Transição da liderança americana no Security Assistance Group levará um ano. Movimento faz parte de ampla retirada dos EUA de comandos europeus sob governo Trump.

O Pentágono decidiu abrir mão da liderança do Security Assistance Group-Ukraine (SAG-U), comando da OTAN sediado na Alemanha responsável por coordenar auxílio militar à Ucrânia, revelou o jornal Politico na sexta-feira (31).

A transição, que levará aproximadamente um ano, representa mais um capítulo no distanciamento dos Estados Unidos de seus parceiros europeus.

Estabelecido em novembro de 2022, o SAG-U desempenha papel central à estratégia atlantista ao coordenar tanto o fluxo de equipamentos militares quanto programas de treinamento e suporte logístico para as forças ucranianas.

Sua atuação, nas palavras do ex-secretário-geral da OTAN Jens Stoltenberg, faz "diferença real no campo de batalha todos os dias".

Sob nova direção

A mudança segue o esforço de realocação dos comandos da OTAN, promovido pelo governo de Donald Trump desde fevereiro de 2026. O Reino Unido assumiu o Joint Command Center em Norfolk, a Itália herdou o comando em Nápoles, enquanto Alemanha e Polônia ficaram com Brunssum. Simultaneamente, brigadas americanas foram retiradas da Romênia e Polônia.
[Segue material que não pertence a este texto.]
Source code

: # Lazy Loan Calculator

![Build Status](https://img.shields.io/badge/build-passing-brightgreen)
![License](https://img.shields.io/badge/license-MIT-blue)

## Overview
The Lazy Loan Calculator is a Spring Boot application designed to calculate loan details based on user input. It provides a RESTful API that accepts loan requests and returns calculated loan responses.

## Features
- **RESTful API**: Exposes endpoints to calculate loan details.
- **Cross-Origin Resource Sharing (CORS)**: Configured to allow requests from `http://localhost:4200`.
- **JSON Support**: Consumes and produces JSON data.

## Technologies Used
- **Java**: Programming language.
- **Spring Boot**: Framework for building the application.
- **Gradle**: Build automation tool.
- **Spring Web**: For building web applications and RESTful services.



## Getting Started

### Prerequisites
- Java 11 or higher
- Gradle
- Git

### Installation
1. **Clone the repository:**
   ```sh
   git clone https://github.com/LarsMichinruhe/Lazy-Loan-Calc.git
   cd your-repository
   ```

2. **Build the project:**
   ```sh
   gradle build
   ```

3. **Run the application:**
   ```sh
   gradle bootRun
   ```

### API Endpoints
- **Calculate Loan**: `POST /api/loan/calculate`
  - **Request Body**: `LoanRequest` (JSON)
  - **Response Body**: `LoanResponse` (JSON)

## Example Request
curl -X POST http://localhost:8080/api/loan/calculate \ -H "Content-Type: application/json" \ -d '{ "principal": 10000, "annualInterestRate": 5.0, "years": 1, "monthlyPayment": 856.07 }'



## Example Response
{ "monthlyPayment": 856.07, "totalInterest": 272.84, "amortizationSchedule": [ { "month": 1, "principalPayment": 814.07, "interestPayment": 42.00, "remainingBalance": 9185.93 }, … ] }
Autoridades da OTAN afirmam que outro membro da aliança assumirá o comando do SAG-U, mantendo envolvimento americano através de um vice-comandante.
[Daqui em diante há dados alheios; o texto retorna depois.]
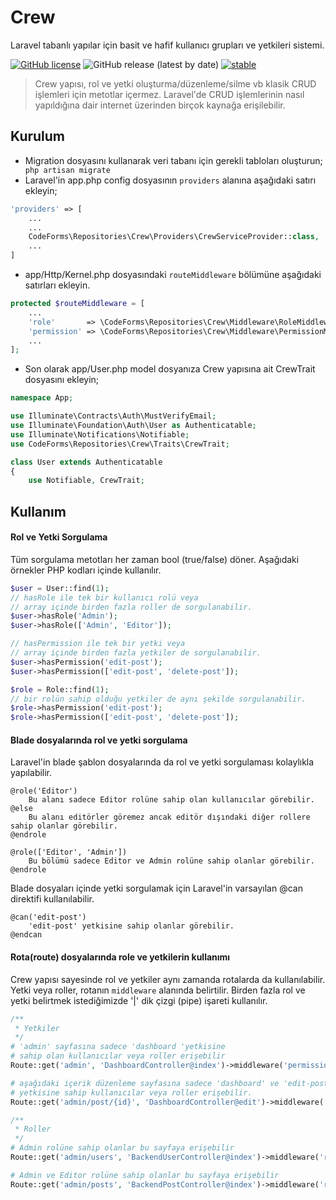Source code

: # Crew
Laravel tabanlı yapılar için basit ve hafif kullanıcı grupları ve yetkileri sistemi.

[![GitHub license](https://img.shields.io/github/license/codeforms/Crew)](https://github.com/codeforms/Crew/blob/master/LICENSE)
![GitHub release (latest by date)](https://img.shields.io/github/v/release/codeforms/Crew)
[![stable](http://badges.github.io/stability-badges/dist/stable.svg)](https://github.com/codeforms/Crew/releases)

> Crew yapısı, rol ve yetki oluşturma/düzenleme/silme vb klasik CRUD işlemleri için metotlar içermez. Laravel'de CRUD işlemlerinin nasıl yapıldığına dair internet üzerinden birçok kaynağa erişilebilir.

## Kurulum
* Migration dosyasını kullanarak veri tabanı için gerekli tabloları oluşturun;
``` php artisan migrate```
* Laravel'in app.php config dosyasının ```providers``` alanına aşağıdaki satırı ekleyin;
```php
'providers' => [
	...
	...
	CodeForms\Repositories\Crew\Providers\CrewServiceProvider::class,
	...
]
```
* app/Http/Kernel.php dosyasındaki ```routeMiddleware``` bölümüne aşağıdaki satırları ekleyin.
```php
protected $routeMiddleware = [
	...
	'role'       => \CodeForms\Repositories\Crew\Middleware\RoleMiddleware::class,
	'permission' => \CodeForms\Repositories\Crew\Middleware\PermissionMiddleware::class,
	...
];
```
* Son olarak app/User.php model dosyanıza Crew yapısına ait CrewTrait dosyasını ekleyin;
```php
namespace App;

use Illuminate\Contracts\Auth\MustVerifyEmail;
use Illuminate\Foundation\Auth\User as Authenticatable;
use Illuminate\Notifications\Notifiable;
use CodeForms\Repositories\Crew\Traits\CrewTrait;

class User extends Authenticatable
{
    use Notifiable, CrewTrait;
```

## Kullanım
#### Rol ve Yetki Sorgulama
Tüm sorgulama metotları her zaman bool (true/false) döner. Aşağıdaki örnekler PHP kodları içinde kullanılır.
```php
$user = User::find(1);
// hasRole ile tek bir kullanıcı rolü veya
// array içinde birden fazla roller de sorgulanabilir.
$user->hasRole('Admin');
$user->hasRole(['Admin', 'Editor']);

// hasPermission ile tek bir yetki veya 
// array içinde birden fazla yetkiler de sorgulanabilir.
$user->hasPermission('edit-post');
$user->hasPermission(['edit-post', 'delete-post']);

$role = Role::find(1);
// bir rolün sahip olduğu yetkiler de aynı şekilde sorgulanabilir.
$role->hasPermission('edit-post');
$role->hasPermission(['edit-post', 'delete-post']);
```
#### Blade dosyalarında rol ve yetki sorgulama
Laravel'in blade şablon dosyalarında da rol ve yetki sorgulaması kolaylıkla yapılabilir. 
```blade
@role('Editor')
	Bu alanı sadece Editor rolüne sahip olan kullanıcılar görebilir.
@else 
	Bu alanı editörler göremez ancak editör dışındaki diğer rollere sahip olanlar görebilir.
@endrole

@role(['Editor', 'Admin'])
	Bu bölümü sadece Editor ve Admin rolüne sahip olanlar görebilir.
@endrole
```
Blade dosyaları içinde yetki sorgulamak için Laravel'in varsayılan @can direktifi kullanılabilir.
```blade
@can('edit-post')
	'edit-post' yetkisine sahip olanlar görebilir.
@endcan
``` 

#### Rota(route) dosyalarında role ve yetkilerin kullanımı
Crew yapısı sayesinde rol ve yetkiler aynı zamanda rotalarda da kullanılabilir. Yetki veya roller, rotanın ```middleware``` alanında belirtilir. Birden fazla rol ve yetki belirtmek istediğimizde '\|' dik çizgi (pipe) işareti kullanılır. 
```php
/**
 * Yetkiler
 */
# 'admin' sayfasına sadece 'dashboard 'yetkisine
# sahip olan kullanıcılar veya roller erişebilir
Route::get('admin', 'DashboardController@index')->middleware('permission:dashboard');

# aşağıdaki içerik düzenleme sayfasına sadece 'dashboard' ve 'edit-post'
# yetkisine sahip kullanıcılar veya roller erişebilir.
Route::get('admin/post/{id}', 'DashboardController@edit')->middleware('permission:dashboard|edit-post');

/**
 * Roller
 */
# Admin rolüne sahip olanlar bu sayfaya erişebilir 
Route::get('admin/users', 'BackendUserController@index')->middleware('role:Admin');

# Admin ve Editor rolüne sahip olanlar bu sayfaya erişebilir
Route::get('admin/posts', 'BackendPostController@index')->middleware('role:Admin|Editor');
```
O Pentágono, citado pela reportagem, justificou a decisão como "redistribuição de responsabilidades dentro da Aliança" e alinhamento com a Estratégia Nacional de Defesa dos EUA.

Perspectivas divergentes

A mudança simboliza reconfiguração mais ampla nas relações transatlânticas, refletindo pressões do governo Trump para que aliados assumam maior responsabilidade pela própria defesa.

O secretário de Guerra, Pete Hegseth, deixou clara a mensagem em Bruxelas, no mês passado: a OTAN não pode mais ser "tigre de papel nem via de mão única".
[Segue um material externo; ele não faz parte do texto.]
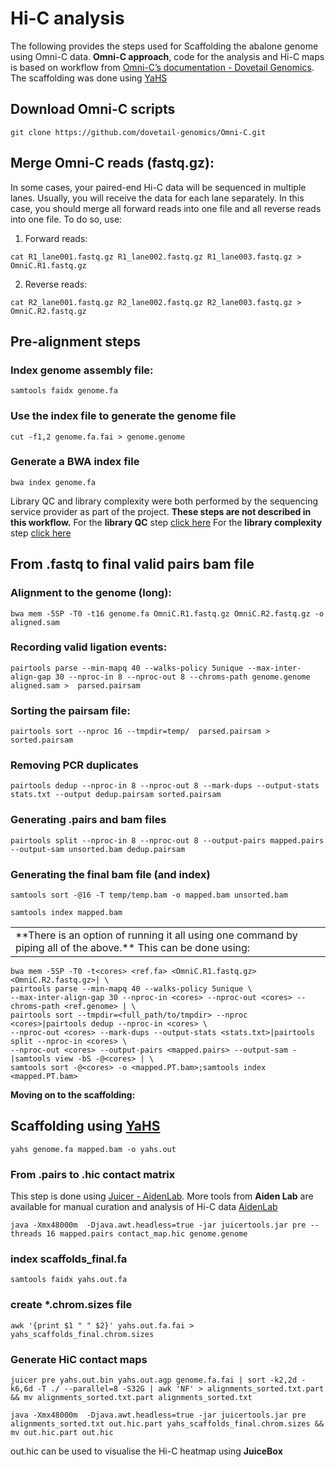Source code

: # Hi-C analysis 

The following provides the steps used for Scaffolding the abalone genome using Omni-C data. 
**Omni-C approach**, code for the analysis and Hi-C maps is based on workflow from [Omni-C’s documentation - Dovetail Genomics](https://omni-c.readthedocs.io/en/latest/index.html). The scaffolding was done using [YaHS](https://github.com/c-zhou/yahs)

## Download Omni-C scripts

```
git clone https://github.com/dovetail-genomics/Omni-C.git
```

## Merge Omni-C reads (fastq.gz):
In some cases, your paired-end Hi-C data will be sequenced in multiple lanes. Usually, you will receive the data for each lane separately. In this case, you should merge all forward reads into one file and all reverse reads into one file.  To do so, use:

1. Forward reads:
```
cat R1_lane001.fastq.gz R1_lane002.fastq.gz R1_lane003.fastq.gz > OmniC.R1.fastq.gz
```
2. Reverse reads:
```
cat R2_lane001.fastq.gz R2_lane002.fastq.gz R2_lane003.fastq.gz > OmniC.R2.fastq.gz
```

## Pre-alignment steps 

### Index genome assembly file:

```
samtools faidx genome.fa
```

### Use the index file to generate the genome file

```
cut -f1,2 genome.fa.fai > genome.genome
```

### Generate a BWA index file

```
bwa index genome.fa
```

Library QC and library complexity were both performed by the sequencing service provider as part of the project. **These steps are not described in this workflow.** 
For the **library QC** step [click here](https://omni-c.readthedocs.io/en/latest/library_qc.html#)
For the **library complexity** step [click here](https://omni-c.readthedocs.io/en/latest/library_qc.html#library-complexity) 

## From .fastq to final valid pairs bam file

### Alignment to the genome (long):
```
bwa mem -5SP -T0 -t16 genome.fa OmniC.R1.fastq.gz OmniC.R2.fastq.gz -o aligned.sam
```
### Recording valid ligation events:
```
pairtools parse --min-mapq 40 --walks-policy 5unique --max-inter-align-gap 30 --nproc-in 8 --nproc-out 8 --chroms-path genome.genome  aligned.sam >  parsed.pairsam
```
### Sorting the pairsam file:
```
pairtools sort --nproc 16 --tmpdir=temp/  parsed.pairsam > sorted.pairsam
```
### Removing PCR duplicates
```
pairtools dedup --nproc-in 8 --nproc-out 8 --mark-dups --output-stats stats.txt --output dedup.pairsam sorted.pairsam
```
### Generating .pairs and bam files
```
pairtools split --nproc-in 8 --nproc-out 8 --output-pairs mapped.pairs --output-sam unsorted.bam dedup.pairsam
```
### Generating the final bam file (and index)

```
samtools sort -@16 -T temp/temp.bam -o mapped.bam unsorted.bam
```

```
samtools index mapped.bam
```

<table><tr><td>**There is an option of running it all using one command by piping all of the above.** This can be done using:</td></tr></table>

```
bwa mem -5SP -T0 -t<cores> <ref.fa> <OmniC.R1.fastq.gz> <OmniC.R2.fastq.gz>| \
pairtools parse --min-mapq 40 --walks-policy 5unique \
--max-inter-align-gap 30 --nproc-in <cores> --nproc-out <cores> --chroms-path <ref.genome> | \
pairtools sort --tmpdir=<full_path/to/tmpdir> --nproc <cores>|pairtools dedup --nproc-in <cores> \
--nproc-out <cores> --mark-dups --output-stats <stats.txt>|pairtools split --nproc-in <cores> \
--nproc-out <cores> --output-pairs <mapped.pairs> --output-sam -|samtools view -bS -@<cores> | \
samtools sort -@<cores> -o <mapped.PT.bam>;samtools index <mapped.PT.bam>
```

**Moving on to the scaffolding:**

## Scaffolding using [YaHS](https://github.com/c-zhou/yahs)

```
yahs genome.fa mapped.bam -o yahs.out
```

### From .pairs to .hic contact matrix


This step is done using [Juicer - AidenLab](https://github.com/aidenlab/juicer). 
More tools from **Aiden Lab** are available for manual curation and analysis of Hi-C data [AidenLab](https://github.com/aidenlab)

```
java -Xmx48000m  -Djava.awt.headless=true -jar juicertools.jar pre --threads 16 mapped.pairs contact_map.hic genome.genome
```

### index scaffolds_final.fa

```
samtools faidx yahs.out.fa
```

### create *.chrom.sizes file

```
awk '{print $1 " " $2}' yahs.out.fa.fai > yahs_scaffolds_final.chrom.sizes
```

### Generate HiC contact maps

```
juicer pre yahs.out.bin yahs.out.agp genome.fa.fai | sort -k2,2d -k6,6d -T ./ --parallel=8 -S32G | awk 'NF' > alignments_sorted.txt.part && mv alignments_sorted.txt.part alignments_sorted.txt
```

```
java -Xmx48000m  -Djava.awt.headless=true -jar juicertools.jar pre alignments_sorted.txt out.hic.part yahs_scaffolds_final.chrom.sizes && mv out.hic.part out.hic
```

out.hic can be used to visualise the Hi-C heatmap using **JuiceBox**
Enquanto aliados europeus demonstram apoio à transição, autoridades ucranianas expressam preocupações ambivalentes.

Por um lado, reconhecem vantagens na redução de riscos associados à turbulência política americana; por outro, temem que a burocracia da OTAN possa retardar o fluxo de assistência, especialmente considerando capacidades insubstituíveis dos EUA em reconhecimento por satélite e logística de transporte pesado.